GLU
Activation series · 11 of 12
Activation › GLU
GLU is the first activation in this chapter where the network decides about a value rather than only shaping it. The same input is run through two learned linear transforms (one produces a value, the other produces a 0..1 mask), then multiplied elementwise.
Typhoon Aftermath (3 of 4)
The first two storms in this arc were about measurement: combining damages across categories (LSE), and separating a real storm from a calm baseline (softplus). The next beat is response.

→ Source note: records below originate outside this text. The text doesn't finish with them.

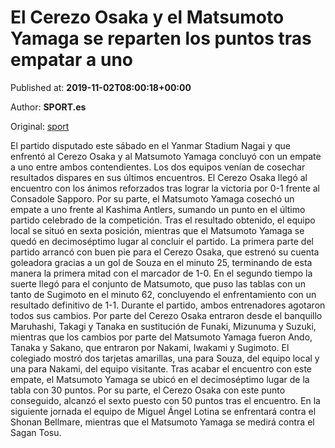 
# El Cerezo Osaka y el Matsumoto Yamaga se reparten los puntos tras empatar a uno

Published at: **2019-11-02T08:00:18+00:00**

Author: **SPORT.es**

Original: [sport](https://www.sport.es/es/noticias/liga-japonesa/el-cerezo-osaka-y-el-matsumoto-yamaga-se-reparten-los-puntos-tras-empatar-a-uno-7711139)

El partido disputado este sábado en el Yanmar Stadium Nagai y que enfrentó al Cerezo Osaka y al Matsumoto Yamaga concluyó con un empate a uno entre ambos contendientes. Los dos equipos venían de cosechar resultados dispares en sus últimos encuentros. El Cerezo Osaka llegó al encuentro con los ánimos reforzados tras lograr la victoria por 0-1 frente al Consadole Sapporo. Por su parte, el Matsumoto Yamaga cosechó un empate a uno frente al Kashima Antlers, sumando un punto en el último partido celebrado de la competición. Tras el resultado obtenido, el equipo local se situó en sexta posición, mientras que el Matsumoto Yamaga se quedó en decimoséptimo lugar al concluir el partido.
La primera parte del partido arrancó con buen pie para el Cerezo Osaka, que estrenó su cuenta goleadora gracias a un gol de Souza en el minuto 25, terminando de esta manera la primera mitad con el marcador de 1-0.
En el segundo tiempo la suerte llegó para el conjunto de Matsumoto, que puso las tablas con un tanto de Sugimoto en el minuto 62, concluyendo el enfrentamiento con un resultado definitivo de 1-1.
Durante el partido, ambos entrenadores agotaron todos sus cambios. Por parte del Cerezo Osaka entraron desde el banquillo Maruhashi, Takagi y Tanaka en sustitución de Funaki, Mizunuma y Suzuki, mientras que los cambios por parte del Matsumoto Yamaga fueron Ando, Tanaka y Sakano, que entraron por Nakami, Iwakami y Sugimoto.
El colegiado mostró dos tarjetas amarillas, una para Souza, del equipo local y una para Nakami, del equipo visitante.
Tras acabar el encuentro con este empate, el Matsumoto Yamaga se ubicó en el decimoséptimo lugar de la tabla con 30 puntos. Por su parte, el Cerezo Osaka con este punto conseguido, alcanzó el sexto puesto con 50 puntos tras el encuentro.
En la siguiente jornada el equipo de Miguel Ángel Lotina se enfrentará contra el Shonan Bellmare, mientras que el Matsumoto Yamaga se medirá contra el Sagan Tosu.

Above the Keelung River, just north of Taipei, sits the Yuanshan Pumping Station. Yuanshan means "round mountain." A low green hill rises right at the river's bend. I used to run along the levy wall there on weekend mornings: a long, quiet park between the river and the city, the pumping station sitting at one end like a stone fortress. On calm days you can walk right up to it, lean against the wall, and forget what it's there for. On typhoon days, those pumps are the only thing keeping downtown dry, pushing water from the inland side back over the levy and out into the river before the streets flood.

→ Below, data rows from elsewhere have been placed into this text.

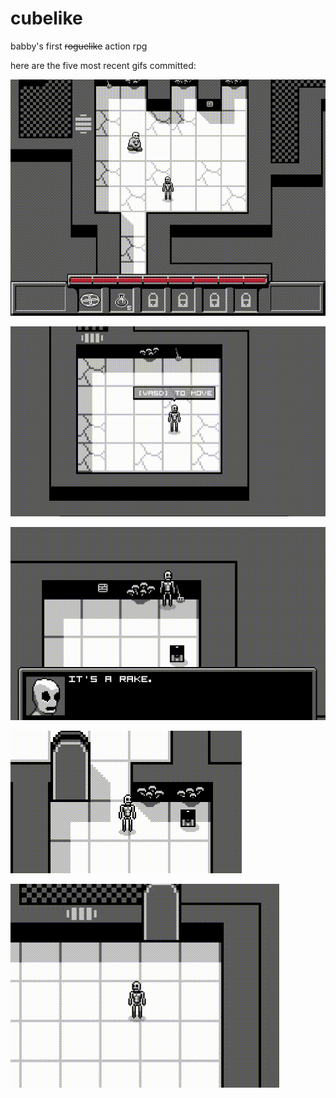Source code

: # cubelike
babby's first ~~roguelike~~ action rpg 

here are the five most recent gifs committed:

![60_cutscenes.gif](gifs/60_cutscenes.gif?raw=true "60_cutscenes")

![59_intro_building.gif](gifs/59_intro_building.gif?raw=true "59_intro_building")

![58_decoration_flavor_text.gif](gifs/58_decoration_flavor_text.gif?raw=true "58_decoration_flavor_text")

![57_wall_mushrooms.gif](gifs/57_wall_mushrooms.gif?raw=true "57_wall_mushrooms")

![56_floaty_text.gif](gifs/56_floaty_text.gif?raw=true "56_floaty_text")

When a typhoon's rain forecast lands at the control center, the same incoming data is split into two parallel computations. One stream estimates the incoming water volume (millions of cubic meters about to pile up against the inland side of the wall). The other stream produces a number between 0 and 1: how much pump power to engage. Zero is off; one is full rated capacity. The actual water pushed back over the wall is the multiplication of those two: volume × pump fraction.
That's GLU. Same storm data feeds two learned linear transforms; one branch becomes a value, the other becomes a sigmoid-gated 0..1 control; the two are multiplied elementwise. The network learns over many storms which inflows warrant which openings — the gate is learned, not hand-tuned by the engineer.

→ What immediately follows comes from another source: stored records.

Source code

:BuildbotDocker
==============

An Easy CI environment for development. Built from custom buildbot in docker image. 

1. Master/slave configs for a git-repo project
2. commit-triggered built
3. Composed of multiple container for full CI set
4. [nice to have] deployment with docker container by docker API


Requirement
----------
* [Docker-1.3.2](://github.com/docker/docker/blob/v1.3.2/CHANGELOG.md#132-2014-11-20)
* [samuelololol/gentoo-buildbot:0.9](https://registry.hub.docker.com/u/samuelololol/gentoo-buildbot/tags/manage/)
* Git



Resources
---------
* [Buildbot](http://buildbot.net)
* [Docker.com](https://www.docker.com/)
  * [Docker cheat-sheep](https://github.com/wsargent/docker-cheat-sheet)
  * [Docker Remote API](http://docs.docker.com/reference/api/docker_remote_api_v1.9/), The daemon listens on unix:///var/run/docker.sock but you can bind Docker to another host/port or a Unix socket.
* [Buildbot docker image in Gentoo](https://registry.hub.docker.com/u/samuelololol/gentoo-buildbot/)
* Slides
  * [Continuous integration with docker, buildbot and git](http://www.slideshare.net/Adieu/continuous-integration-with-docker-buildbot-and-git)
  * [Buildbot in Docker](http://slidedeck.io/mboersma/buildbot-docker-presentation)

It's the difference between a network that reports the weather and a network that turns on the pump. LSE and softplus told us how bad the storm was; GLU decides what to do about it.
Walking through the Math
1. Input: a feature vector `x = (5, 2, 3)`: the storm's rainfall, tide, and wind. We append a 1 at the bottom to absorb the bias into the matrix multiply, a standard trick that lets us treat the weights and the bias as a single weight row.
2. Severity (left branch): y = Wx + b. A learned linear combination of the features plus a bias. The severity row weights rainfall most heavily and adds a bias of 0.5: 0.6 × 5 + 0.1 × 2 + 0.3 × 3 + 0.5 × 1 = 4.6.
3. Gate input (right branch, in parallel): z = Vx + c. A different linear combination of the same features. The gate row weights tide most heavily and applies a slight negative bias: 0.1 × 5 + 0.5 × 2 + 0.1 × 3 + (-0.3) × 1 = 1.5.
4. Sigmoid gate: g = σ(z) ≈ 0.82, a number between 0 and 1 saying how much of the severity to pass through.
5. Multiply: o = y × g = 4.6 × 0.82 ≈ 3.8. The GLU output: severity scaled by the gate's decision.
Steps 2 and 3 happen in parallel; the two branches never see each other until the multiply at step 5. That single multiplication is where the gating actually happens; everything before is just two independent linear layers.
Reading the Numbers
The control center pulls in three features for any given storm: rainfall intensity, tide level above normal, and wind speed. Each storm is a feature vector `x = (rainfall, tide, wind)`. Both branches see the same `x`, but each branch learns its own weights. The severity branch ends up weighting rainfall most heavily. Rain is the incoming water. The gate branch ends up weighting tide most heavily. At high tide the river can't drain into the sea naturally, so the pumps need to engage with urgency.
The first row is a heavy storm at high tide. Both branches fire; pumps run hard. The second is the same storm at low tide. The severity barely changes, but the gate drops sharply because the river can drain into the sea on its own. The third is light rain at high tide. Severity is small, the gate is moderate, the pumps barely run.
A plain linear layer would only give us the severity column: three numbers proportional to the input, no context awareness. The gate column is the whole reason GLU exists: it lets one feature (tide) decide whether another (rainfall) actually triggers a response.